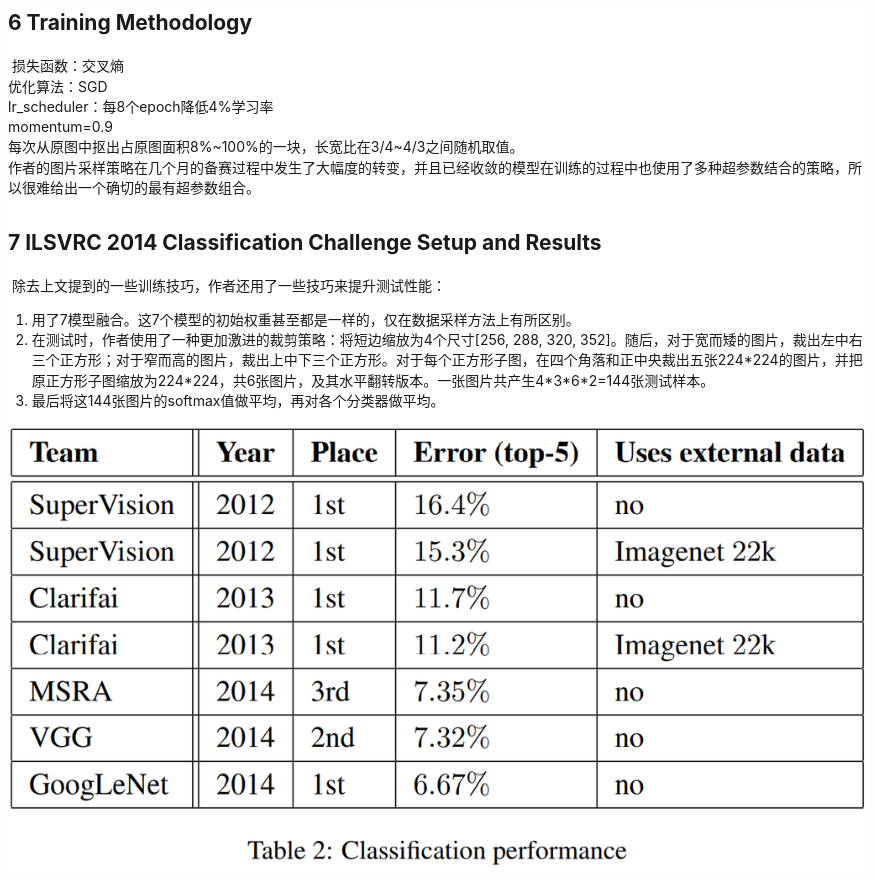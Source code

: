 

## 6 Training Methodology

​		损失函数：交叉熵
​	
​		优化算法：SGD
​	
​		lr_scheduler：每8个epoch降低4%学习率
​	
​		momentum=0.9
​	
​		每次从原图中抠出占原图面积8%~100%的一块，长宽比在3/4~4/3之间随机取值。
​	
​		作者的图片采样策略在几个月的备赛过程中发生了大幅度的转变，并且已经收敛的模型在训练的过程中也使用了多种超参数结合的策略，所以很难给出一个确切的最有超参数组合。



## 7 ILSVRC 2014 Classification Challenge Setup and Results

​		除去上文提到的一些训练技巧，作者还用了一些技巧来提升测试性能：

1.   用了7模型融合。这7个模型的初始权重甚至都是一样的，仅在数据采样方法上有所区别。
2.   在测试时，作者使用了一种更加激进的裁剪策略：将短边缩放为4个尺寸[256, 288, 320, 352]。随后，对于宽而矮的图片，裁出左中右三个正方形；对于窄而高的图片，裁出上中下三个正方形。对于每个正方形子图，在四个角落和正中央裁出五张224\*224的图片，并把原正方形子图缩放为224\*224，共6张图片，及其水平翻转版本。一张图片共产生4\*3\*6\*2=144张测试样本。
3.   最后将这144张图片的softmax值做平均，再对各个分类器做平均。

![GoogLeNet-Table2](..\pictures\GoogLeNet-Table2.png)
----
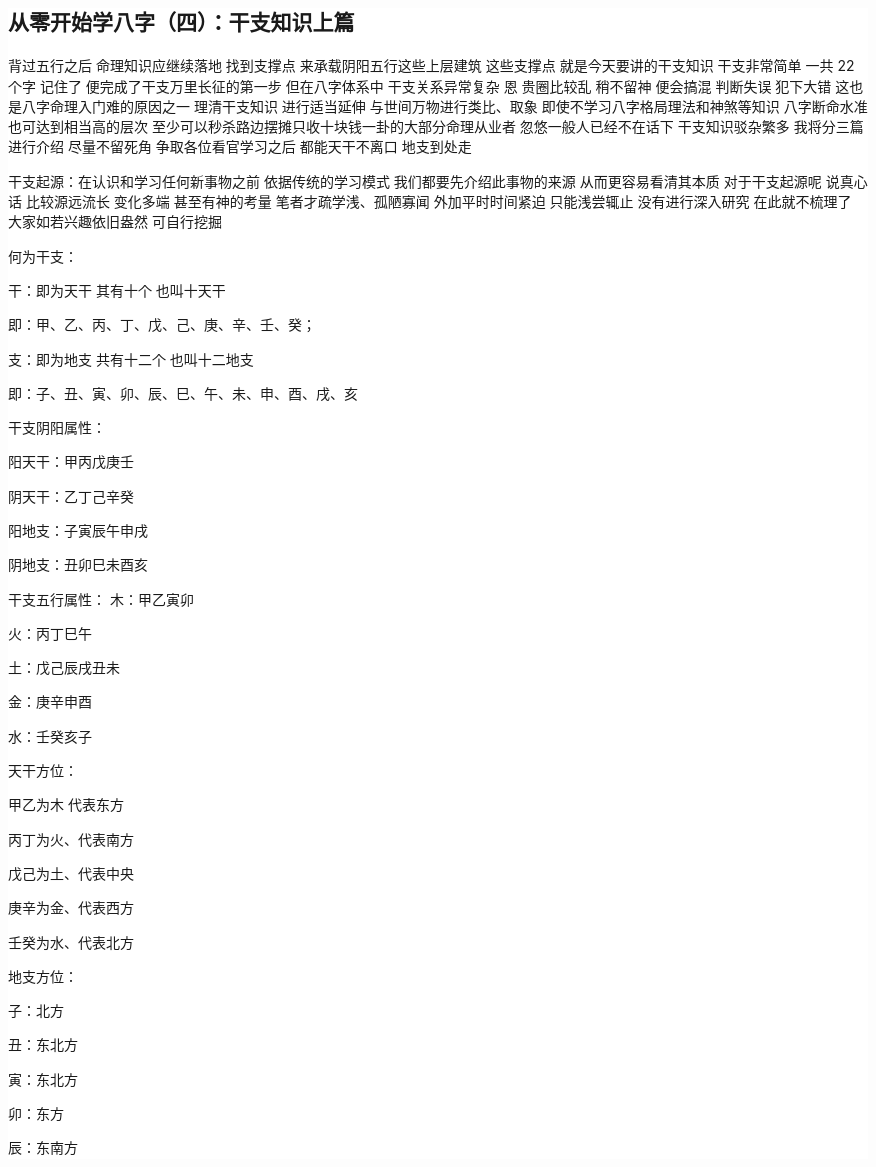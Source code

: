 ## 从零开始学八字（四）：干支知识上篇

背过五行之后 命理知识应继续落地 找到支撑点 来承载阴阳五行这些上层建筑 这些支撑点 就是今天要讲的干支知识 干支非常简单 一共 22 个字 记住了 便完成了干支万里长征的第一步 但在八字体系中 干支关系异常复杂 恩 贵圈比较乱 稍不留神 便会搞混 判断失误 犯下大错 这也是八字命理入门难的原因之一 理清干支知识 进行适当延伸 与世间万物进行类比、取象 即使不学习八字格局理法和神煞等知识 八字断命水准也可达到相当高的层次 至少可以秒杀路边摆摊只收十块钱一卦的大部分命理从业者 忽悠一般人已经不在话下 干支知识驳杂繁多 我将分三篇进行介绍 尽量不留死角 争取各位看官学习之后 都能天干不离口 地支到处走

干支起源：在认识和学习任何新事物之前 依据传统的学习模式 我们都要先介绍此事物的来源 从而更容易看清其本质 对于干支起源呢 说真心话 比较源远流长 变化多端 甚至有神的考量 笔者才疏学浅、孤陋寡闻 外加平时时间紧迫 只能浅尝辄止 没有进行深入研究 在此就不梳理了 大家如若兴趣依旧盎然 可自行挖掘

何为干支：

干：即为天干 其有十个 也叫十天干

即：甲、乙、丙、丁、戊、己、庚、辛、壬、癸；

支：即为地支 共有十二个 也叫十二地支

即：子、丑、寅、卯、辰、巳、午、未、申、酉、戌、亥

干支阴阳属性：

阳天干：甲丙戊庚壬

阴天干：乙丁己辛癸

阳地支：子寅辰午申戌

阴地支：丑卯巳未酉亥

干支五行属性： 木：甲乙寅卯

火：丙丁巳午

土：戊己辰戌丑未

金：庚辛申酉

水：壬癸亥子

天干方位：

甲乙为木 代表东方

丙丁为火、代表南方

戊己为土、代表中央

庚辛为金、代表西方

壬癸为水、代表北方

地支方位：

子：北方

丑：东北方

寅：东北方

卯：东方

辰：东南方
----
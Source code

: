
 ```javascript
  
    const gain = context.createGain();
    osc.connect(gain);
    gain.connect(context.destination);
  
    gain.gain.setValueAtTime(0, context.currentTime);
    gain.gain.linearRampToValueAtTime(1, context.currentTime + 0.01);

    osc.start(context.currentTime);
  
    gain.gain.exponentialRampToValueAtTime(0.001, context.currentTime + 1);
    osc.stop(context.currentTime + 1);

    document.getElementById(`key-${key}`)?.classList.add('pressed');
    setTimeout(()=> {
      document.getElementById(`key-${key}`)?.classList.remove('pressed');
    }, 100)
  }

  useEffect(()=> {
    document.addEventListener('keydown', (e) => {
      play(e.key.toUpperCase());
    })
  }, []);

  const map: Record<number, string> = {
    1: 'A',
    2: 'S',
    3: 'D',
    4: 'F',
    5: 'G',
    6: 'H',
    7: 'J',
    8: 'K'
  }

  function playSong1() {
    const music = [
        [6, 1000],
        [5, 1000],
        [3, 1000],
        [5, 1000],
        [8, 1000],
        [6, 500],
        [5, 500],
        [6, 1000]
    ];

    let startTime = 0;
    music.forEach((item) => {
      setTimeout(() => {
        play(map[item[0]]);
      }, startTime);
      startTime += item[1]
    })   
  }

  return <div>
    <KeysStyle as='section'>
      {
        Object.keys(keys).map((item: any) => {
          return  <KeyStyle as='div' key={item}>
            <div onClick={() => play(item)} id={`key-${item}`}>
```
----
State how many lines in the records above contain the word "item". Write the number alone.

**Exercise output**. 6